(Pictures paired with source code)
• • • • •
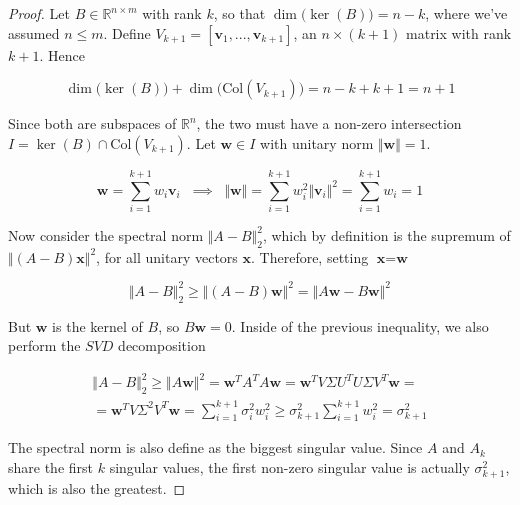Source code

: \documentclass{article}
\numberwithin{equation}{subsection}
\begin{document}
\begin{proof}
    Let $B \in \mathbb{R}^{n\times m}$ with rank $k$, so that $\dim\big(\ker(B)\big) = n-k$, where we've assumed $n \leq m$. Define $V_{k+1} = [\textbf{v}_1, ..., \textbf{v}_{k+1}]$, an $n \times (k+1)$ matrix with rank $k+1$. Hence

    \begin{equation*}
        \dim\big(\ker(B)\big) + \dim\big(\text{Col}(V_{k+1})\big) = n-k+k+1 = n+1
    \end{equation*}

    Since both are subspaces of $\mathbb{R}^n$, the two must have a non-zero intersection $I = \ker(B) \cap \text{Col}(V_{k+1})$. Let $\textbf{w} \in I$ with unitary norm $\Vert \textbf{w} \Vert = 1$. 

    \begin{equation*}
        \textbf{w} = \sum_{i=1}^{k+1} w_i \textbf{v}_i \;\; \implies \;\; \Vert \textbf{w} \Vert = \sum_{i=1}^{k+1} w_i^2 \Vert \textbf{v}_i \Vert^2 = \sum_{i=1}^{k+1} w_i = 1
    \end{equation*}

    Now consider the spectral norm $\Vert A - B\Vert_2^2$, which by definition is the supremum of $\Vert (A-B)\textbf{x} \Vert^2$, for all unitary vectors $\textbf{x}$. Therefore, setting $\textbf{x} = \textbf{w}$

    \begin{equation*}
        \Vert A-B \Vert_2^2 \geq \Vert (A-B)\textbf{w} \Vert^2 = \Vert A\textbf{w} - B\textbf{w} \Vert^2
    \end{equation*}

    But $\textbf{w}$ is the kernel of $B$, so $B\textbf{w} = 0$. Inside of the previous inequality, we also perform the $SVD$ decomposition

    \begin{gather*}
        \Vert A - B \Vert_2^2 \geq \Vert A \textbf{w} \Vert^2 = \textbf{w}^T A^T A \textbf{w} = \textbf{w}^T V \Sigma U^T U \Sigma V^T \textbf{w} = \\
        = \textbf{w}^T V \Sigma^2 V^T \textbf{w} = \sum_{i=1}^{k+1} \sigma_i^2 w_i^2 \geq \sigma_{k+1}^2 \sum_{i=1}^{k+1} w_i^2 = \sigma_{k+1}^2
    \end{gather*}

    The spectral norm is also define as the biggest singular value. Since $A$ and $A_k$ share the first $k$ singular values, the first non-zero singular value is actually $\sigma_{k+1}^2$, which is also the greatest. 


\end{proof}
\end{document}
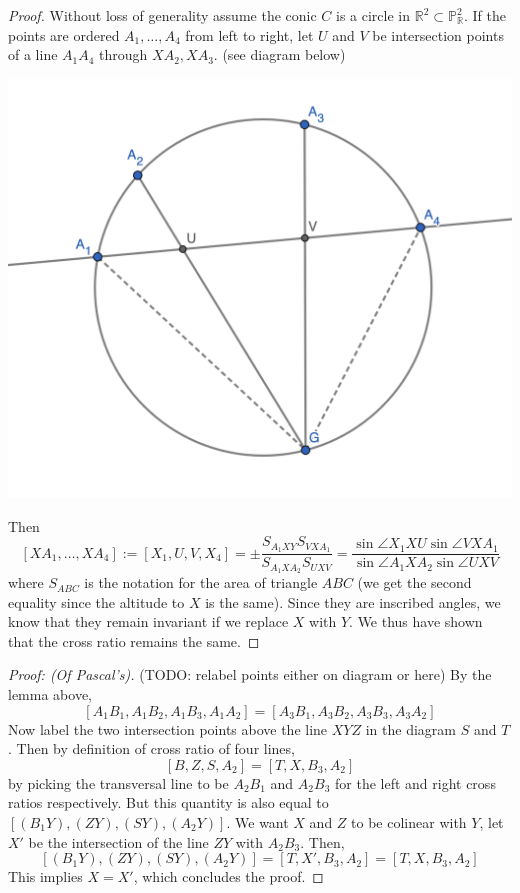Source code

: \documentclass[12pt]{article}
\newcommand{\R}{\mathbb{R}}
\renewcommand{\P}{\mathbb{P}}
\begin{document}
    \begin{proof}
        Without loss of generality assume the conic $C$ is a circle in $\R^2 \subset \P_\R^2$. If the points are ordered $A_1, \dots, A_4$ from left to right, let $U$ and $V$ be intersection points of a line $A_1A_4$ through $XA_2, XA_3$. (see diagram below)
        \begin{center}
            \includegraphics[width = 0.6\linewidth]{chasles.png}
        \end{center}
        Then
        $$[XA_1, \dots, XA_4] := [X_1, U, V, X_4] = \pm \frac{S_{A_1XY} S_{VXA_1}}{S_{A_1XA_2}S_{UXV}} = \frac{\sin \angle X_1XU \sin \angle VXA_1}{\sin \angle A_1XA_2 \sin \angle UXV}$$
        where $S_{ABC}$ is the notation for the area of triangle $ABC$ (we get the second equality since the altitude to $X$ is the same). Since they are inscribed angles, we know that they remain invariant if we replace $X$ with $Y$. We thus have shown that the cross ratio remains the same.
    \end{proof}
    \begin{proof}
        [Proof: (Of Pascal's)] (TODO: relabel points either on diagram or here) By the lemma above,
        $$[A_1B_1, A_1B_2, A_1B_3, A_1A_2] = [A_3B_1, A_3B_2, A_3B_3, A_3A_2]$$
        Now label the two intersection points above the line $XYZ$ in the diagram $S$ and $T$. Then by definition of cross ratio of four lines,
        $$[B, Z, S, A_2] = [T, X, B_3, A_2]$$
        by picking the transversal line to be $A_2B_1$ and $A_2B_3$ for the left and right cross ratios respectively. But this quantity is also equal to $[(B_1Y), (ZY), (SY), (A_2Y)]$. We want $X$ and $Z$ to be colinear with $Y$, let $X'$ be the intersection of the line $ZY$ with $A_2B_3$. Then,
        $$[(B_1Y), (ZY), (SY), (A_2Y)] = [T, X', B_3, A_2] = [T, X, B_3, A_2]$$
        This implies $X = X'$, which concludes the proof.
    \end{proof}
\end{document}
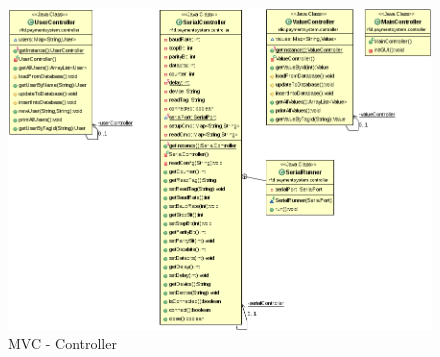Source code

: \documentclass[11pt]{article} %
\begin{document}
\begin{figure}[htb] \centering
\includegraphics[width=\textwidth,keepaspectratio=true]{UML_Controller.png}
\caption{MVC - Controller}
\end{figure}
\end{document}
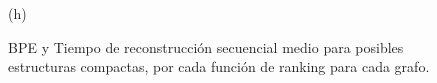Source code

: \begin{figure}
\begin{minipage}{1\textwidth}
\begin{minipage}{0.45\textwidth}
\begin{minipage}{0.2\textwidth}
    			\end{minipage}
    			
    			(h)
    		\end{minipage}  
    	\end{minipage}    	
    	
    	
%    		
    	 
    \caption{BPE y Tiempo de reconstrucción secuencial medio para posibles estructuras compactas, por cada función de ranking para cada grafo.}
    \label{fig:sdslBPE}
\end{figure}
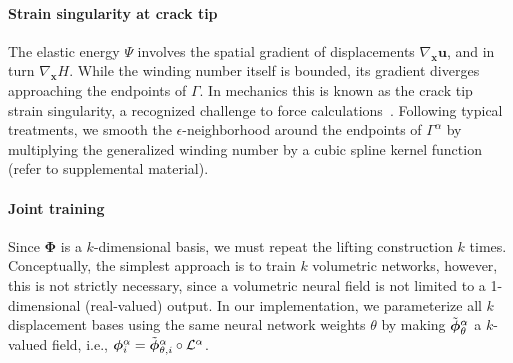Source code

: \paragraph{Strain singularity at crack tip}
The elastic energy $\Psi$ involves the spatial gradient of displacements $\nabla_{\bm{x}}\bm{u}$, and in turn $\nabla_{\bm{x}}H$. While the winding number itself is bounded, its gradient diverges approaching the endpoints of $\Gamma$. In mechanics this is known as the crack tip strain singularity, a recognized challenge to force calculations~\cite{Mousavi:XFEM:2011}.  Following typical treatments, we smooth the $\epsilon$-neighborhood around the endpoints of $\Gamma^\alpha$ by multiplying the generalized winding number by a cubic spline kernel function (refer to supplemental material).

\paragraph{Joint training}
Since $\bm{\Phi}$ is a $k$-dimensional basis, we must repeat the lifting construction $k$ times. Conceptually, the simplest approach is to train $k$ volumetric networks, however, this is not strictly necessary, since a volumetric neural field is not limited to a 1-dimensional (real-valued) output. In our implementation, we parameterize all $k$ displacement bases using the same neural network weights $\theta$ by making $\Tilde{\bm{\phi}}_\theta^\alpha$ a $k$-valued field, i.e.,
$\bm{\phi}_i^\alpha = \Tilde{\bm{\phi}}_{\theta,i}^\alpha \circ \mathcal{L}^{\alpha}$.



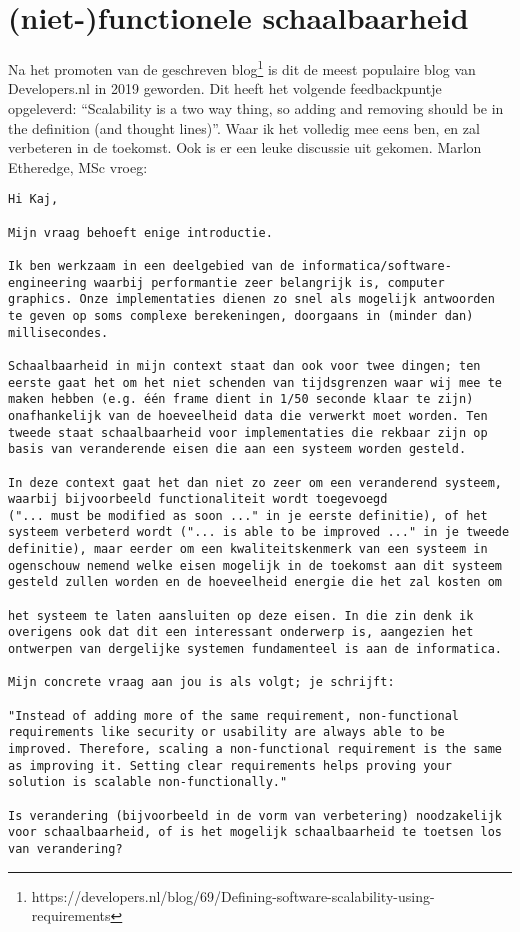 \section{(niet-)functionele schaalbaarheid}

\label{feedbackschaalbaarheid}

Na het promoten van de geschreven blog\footnote{https://developers.nl/blog/69/Defining-software-scalability-using-requirements} is dit de meest populaire blog van Developers.nl in 2019 geworden. Dit heeft het volgende feedbackpuntje opgeleverd: \enquote{Scalability is a two way thing, so adding and removing should be in the definition (and thought lines)}. Waar ik het volledig mee eens ben, en zal verbeteren in de toekomst. Ook is er een leuke discussie uit gekomen. Marlon Etheredge, MSc vroeg:
\begin{verbatim}
Hi Kaj,

Mijn vraag behoeft enige introductie.

Ik ben werkzaam in een deelgebied van de informatica/software-engineering waarbij performantie zeer belangrijk is, computer graphics. Onze implementaties dienen zo snel als mogelijk antwoorden te geven op soms complexe berekeningen, doorgaans in (minder dan) millisecondes.

Schaalbaarheid in mijn context staat dan ook voor twee dingen; ten eerste gaat het om het niet schenden van tijdsgrenzen waar wij mee te maken hebben (e.g. één frame dient in 1/50 seconde klaar te zijn) onafhankelijk van de hoeveelheid data die verwerkt moet worden. Ten tweede staat schaalbaarheid voor implementaties die rekbaar zijn op basis van veranderende eisen die aan een systeem worden gesteld.

In deze context gaat het dan niet zo zeer om een veranderend systeem, waarbij bijvoorbeeld functionaliteit wordt toegevoegd
("... must be modified as soon ..." in je eerste definitie), of het systeem verbeterd wordt ("... is able to be improved ..." in je tweede definitie), maar eerder om een kwaliteitskenmerk van een systeem in ogenschouw nemend welke eisen mogelijk in de toekomst aan dit systeem gesteld zullen worden en de hoeveelheid energie die het zal kosten om 

het systeem te laten aansluiten op deze eisen. In die zin denk ik overigens ook dat dit een interessant onderwerp is, aangezien het ontwerpen van dergelijke systemen fundamenteel is aan de informatica.

Mijn concrete vraag aan jou is als volgt; je schrijft:

"Instead of adding more of the same requirement, non-functional requirements like security or usability are always able to be improved. Therefore, scaling a non-functional requirement is the same as improving it. Setting clear requirements helps proving your solution is scalable non-functionally."

Is verandering (bijvoorbeeld in de vorm van verbetering) noodzakelijk voor schaalbaarheid, of is het mogelijk schaalbaarheid te toetsen los van verandering?
\end{verbatim}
• • • • •
## Task prompt
Give again the stretch of the entries above that begins at the line with "is a $k$-dimensional" and ends at the line with "In deze context", word for word, with no pictures.

## Result of this exercise
Since $\bm{\Phi}$ is a $k$-dimensional basis, we must repeat the lifting construction $k$ times. Conceptually, the simplest approach is to train $k$ volumetric networks, however, this is not strictly necessary, since a volumetric neural field is not limited to a 1-dimensional (real-valued) output. In our implementation, we parameterize all $k$ displacement bases using the same neural network weights $\theta$ by making $\Tilde{\bm{\phi}}_\theta^\alpha$ a $k$-valued field, i.e.,
$\bm{\phi}_i^\alpha = \Tilde{\bm{\phi}}_{\theta,i}^\alpha \circ \mathcal{L}^{\alpha}$.



 \section{(niet-)functionele schaalbaarheid}

\label{feedbackschaalbaarheid}

Na het promoten van de geschreven blog\footnote{https://developers.nl/blog/69/Defining-software-scalability-using-requirements} is dit de meest populaire blog van Developers.nl in 2019 geworden. Dit heeft het volgende feedbackpuntje opgeleverd: \enquote{Scalability is a two way thing, so adding and removing should be in the definition (and thought lines)}. Waar ik het volledig mee eens ben, en zal verbeteren in de toekomst. Ook is er een leuke discussie uit gekomen. Marlon Etheredge, MSc vroeg:
\begin{verbatim}
Hi Kaj,

Mijn vraag behoeft enige introductie.

Ik ben werkzaam in een deelgebied van de informatica/software-engineering waarbij performantie zeer belangrijk is, computer graphics. Onze implementaties dienen zo snel als mogelijk antwoorden te geven op soms complexe berekeningen, doorgaans in (minder dan) millisecondes.

Schaalbaarheid in mijn context staat dan ook voor twee dingen; ten eerste gaat het om het niet schenden van tijdsgrenzen waar wij mee te maken hebben (e.g. één frame dient in 1/50 seconde klaar te zijn) onafhankelijk van de hoeveelheid data die verwerkt moet worden. Ten tweede staat schaalbaarheid voor implementaties die rekbaar zijn op basis van veranderende eisen die aan een systeem worden gesteld.

In deze context gaat het dan niet zo zeer om een veranderend systeem, waarbij bijvoorbeeld functionaliteit wordt toegevoegd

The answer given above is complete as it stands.